Meski demikian, dalam al-Qur’an, diperlihatkan dengan jelas bahwa banjir itu tidak meliputi seluruh dunia (bumi), tetapi hanya umat Nabi Nuh yang dihancurkan. Tidak berbeda sebagaimana Nabi Hud diutus hanya untuk kaum ‘Ad (QS. Hud: 50), Nabi Shalih diutus untuk kaum Tsamud (QS. Hud: 61) serta seluruh Nabi kemudian sebelumMuhammad adalah diutus hanya untuk umat mereka saja, Nabi Nuh hanya diutus untuk umatnya dan banjir tersebut hanya menyebabkan punahnya umat Nabi Nuh;

Dan sesungguhnya Kami telah mengutus Nuh kepada kaumnya, (dia berkata): “Sesungguhnya aku adalah pemberi peringatan yang nyata bagi kamu, agar kamu tidak menyembah selain Allah. Sesungguhnya aku khawatir kamu akan ditimpa azab (pada) hari yang sangat menyedihkan. (QS. Hud: 25-26)

Mereka yang dimusnahkan adalah orang-orang yang secara total tidak menghiraukan Proklamasi Nabi Nuh akan kerasulannya dan senantiasa menentang. Ayat-ayat yang senada telah menggambarkan dengan cara yang cukup gamblang:

Maka mereka mendustakan Nuh , kemudian kami selamatkan dia dan orang-orang yang bersamanya di dalam bahtera, dan Kami tenggelamkan orang-orang yang mendustakan ayat-ayat Kami. Sesungguhnya mereka adalah kaum yang buta (mata hatinya).(QS. Al-A’raf: 64).

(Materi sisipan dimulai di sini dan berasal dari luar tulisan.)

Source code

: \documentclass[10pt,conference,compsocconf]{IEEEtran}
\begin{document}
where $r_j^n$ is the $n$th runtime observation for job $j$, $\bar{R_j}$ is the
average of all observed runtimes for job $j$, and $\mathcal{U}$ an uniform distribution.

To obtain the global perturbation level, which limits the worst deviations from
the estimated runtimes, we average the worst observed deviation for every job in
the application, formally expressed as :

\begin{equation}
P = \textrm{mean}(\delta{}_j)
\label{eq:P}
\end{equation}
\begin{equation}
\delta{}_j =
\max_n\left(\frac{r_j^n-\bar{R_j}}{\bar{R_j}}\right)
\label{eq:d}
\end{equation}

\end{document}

Di samping itu, dalam al-Qur’an , Allah menegaskan bahwa Dia tidak akan menghancurkan suatu komunitas masyarakat kecuali seorang rasul telah diutus kepada mereka. Penghancuran terjadi jika seorang pemberi peringatan telah sampai kepada suatu kaum, dan pemberi peringatan itu didustakan. Allah menyatakan hal itu dalam Surat al-Qashash:

Dan tidak adalah Tuhanmu membinasakan kota-kota, sebelum dia mengutus di ibukota itu seorang rasul yang membacakan ayat-ayat Kami kepada mereka; dan tidak pernah (pula) Kami membinasakan kota-kota; kecuali penduduknya dalam keadaan melakukan kezaliman. (QS. Al-Qashash: 59).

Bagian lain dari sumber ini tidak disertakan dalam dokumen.